Stored data:

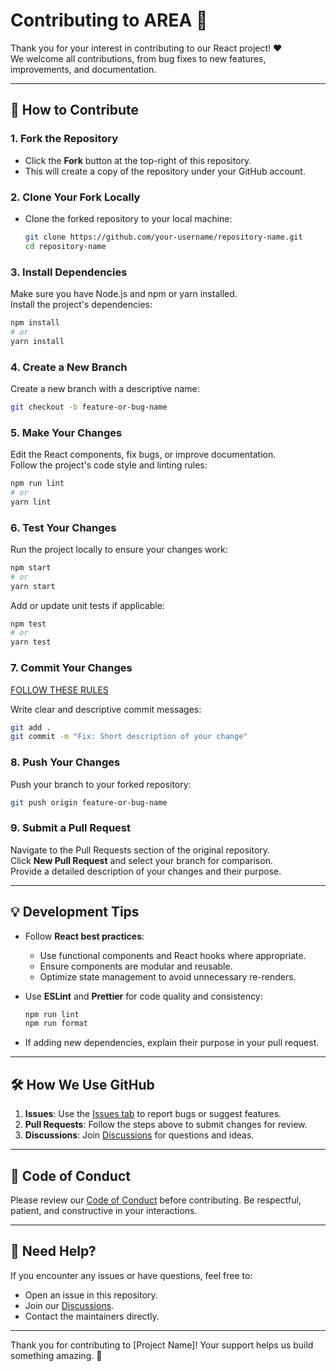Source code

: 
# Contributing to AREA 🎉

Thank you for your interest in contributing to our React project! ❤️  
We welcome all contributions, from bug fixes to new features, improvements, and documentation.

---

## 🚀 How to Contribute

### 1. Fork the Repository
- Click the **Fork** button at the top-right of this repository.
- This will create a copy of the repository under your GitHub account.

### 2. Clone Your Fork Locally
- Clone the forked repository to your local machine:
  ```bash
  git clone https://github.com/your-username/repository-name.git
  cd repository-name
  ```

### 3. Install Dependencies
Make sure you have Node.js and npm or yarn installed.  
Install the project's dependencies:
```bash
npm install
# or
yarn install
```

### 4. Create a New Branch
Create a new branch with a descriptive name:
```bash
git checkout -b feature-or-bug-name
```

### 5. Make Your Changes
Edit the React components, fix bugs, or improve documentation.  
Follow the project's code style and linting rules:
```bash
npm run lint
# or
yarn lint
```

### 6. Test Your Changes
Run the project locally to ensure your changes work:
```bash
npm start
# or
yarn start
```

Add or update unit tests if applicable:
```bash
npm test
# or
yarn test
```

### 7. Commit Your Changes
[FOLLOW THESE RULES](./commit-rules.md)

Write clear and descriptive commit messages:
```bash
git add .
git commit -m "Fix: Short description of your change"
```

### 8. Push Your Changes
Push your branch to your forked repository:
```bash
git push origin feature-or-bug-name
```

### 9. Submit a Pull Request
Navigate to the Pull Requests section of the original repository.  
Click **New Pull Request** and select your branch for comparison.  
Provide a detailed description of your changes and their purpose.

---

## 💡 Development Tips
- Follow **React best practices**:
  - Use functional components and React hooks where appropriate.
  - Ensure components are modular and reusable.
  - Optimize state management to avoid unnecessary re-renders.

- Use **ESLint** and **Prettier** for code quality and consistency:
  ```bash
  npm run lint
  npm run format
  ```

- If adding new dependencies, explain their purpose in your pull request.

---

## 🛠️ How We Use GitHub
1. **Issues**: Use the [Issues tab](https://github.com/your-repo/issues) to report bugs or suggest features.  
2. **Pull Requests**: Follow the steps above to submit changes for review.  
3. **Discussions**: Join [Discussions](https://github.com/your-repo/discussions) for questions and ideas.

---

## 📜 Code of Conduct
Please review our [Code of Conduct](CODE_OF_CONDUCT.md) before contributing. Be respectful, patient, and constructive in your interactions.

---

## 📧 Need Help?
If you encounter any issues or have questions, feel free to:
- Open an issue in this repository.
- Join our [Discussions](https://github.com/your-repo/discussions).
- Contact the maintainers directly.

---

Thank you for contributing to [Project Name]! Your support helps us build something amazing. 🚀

**WHAT IS REQUIRED**
When you print the entries, keep every line exactly as it is and drop the pictures.

**TASK ANSWER**
Source code

: 
# Contributing to AREA 🎉

Thank you for your interest in contributing to our React project! ❤️  
We welcome all contributions, from bug fixes to new features, improvements, and documentation.

---

## 🚀 How to Contribute

### 1. Fork the Repository
- Click the **Fork** button at the top-right of this repository.
- This will create a copy of the repository under your GitHub account.

### 2. Clone Your Fork Locally
- Clone the forked repository to your local machine:
  ```bash
  git clone https://github.com/your-username/repository-name.git
  cd repository-name
  ```

### 3. Install Dependencies
Make sure you have Node.js and npm or yarn installed.  
Install the project's dependencies:
```bash
npm install
# or
yarn install
```

### 4. Create a New Branch
Create a new branch with a descriptive name:
```bash
git checkout -b feature-or-bug-name
```

### 5. Make Your Changes
Edit the React components, fix bugs, or improve documentation.  
Follow the project's code style and linting rules:
```bash
npm run lint
# or
yarn lint
```

### 6. Test Your Changes
Run the project locally to ensure your changes work:
```bash
npm start
# or
yarn start
```

Add or update unit tests if applicable:
```bash
npm test
# or
yarn test
```

### 7. Commit Your Changes
[FOLLOW THESE RULES](./commit-rules.md)

Write clear and descriptive commit messages:
```bash
git add .
git commit -m "Fix: Short description of your change"
```

### 8. Push Your Changes
Push your branch to your forked repository:
```bash
git push origin feature-or-bug-name
```

### 9. Submit a Pull Request
Navigate to the Pull Requests section of the original repository.  
Click **New Pull Request** and select your branch for comparison.  
Provide a detailed description of your changes and their purpose.

---

## 💡 Development Tips
- Follow **React best practices**:
  - Use functional components and React hooks where appropriate.
  - Ensure components are modular and reusable.
  - Optimize state management to avoid unnecessary re-renders.

- Use **ESLint** and **Prettier** for code quality and consistency:
  ```bash
  npm run lint
  npm run format
  ```

- If adding new dependencies, explain their purpose in your pull request.

---

## 🛠️ How We Use GitHub
1. **Issues**: Use the [Issues tab](https://github.com/your-repo/issues) to report bugs or suggest features.  
2. **Pull Requests**: Follow the steps above to submit changes for review.  
3. **Discussions**: Join [Discussions](https://github.com/your-repo/discussions) for questions and ideas.

---

## 📜 Code of Conduct
Please review our [Code of Conduct](CODE_OF_CONDUCT.md) before contributing. Be respectful, patient, and constructive in your interactions.

---

## 📧 Need Help?
If you encounter any issues or have questions, feel free to:
- Open an issue in this repository.
- Join our [Discussions](https://github.com/your-repo/discussions).
- Contact the maintainers directly.

---

Thank you for contributing to [Project Name]! Your support helps us build something amazing. 🚀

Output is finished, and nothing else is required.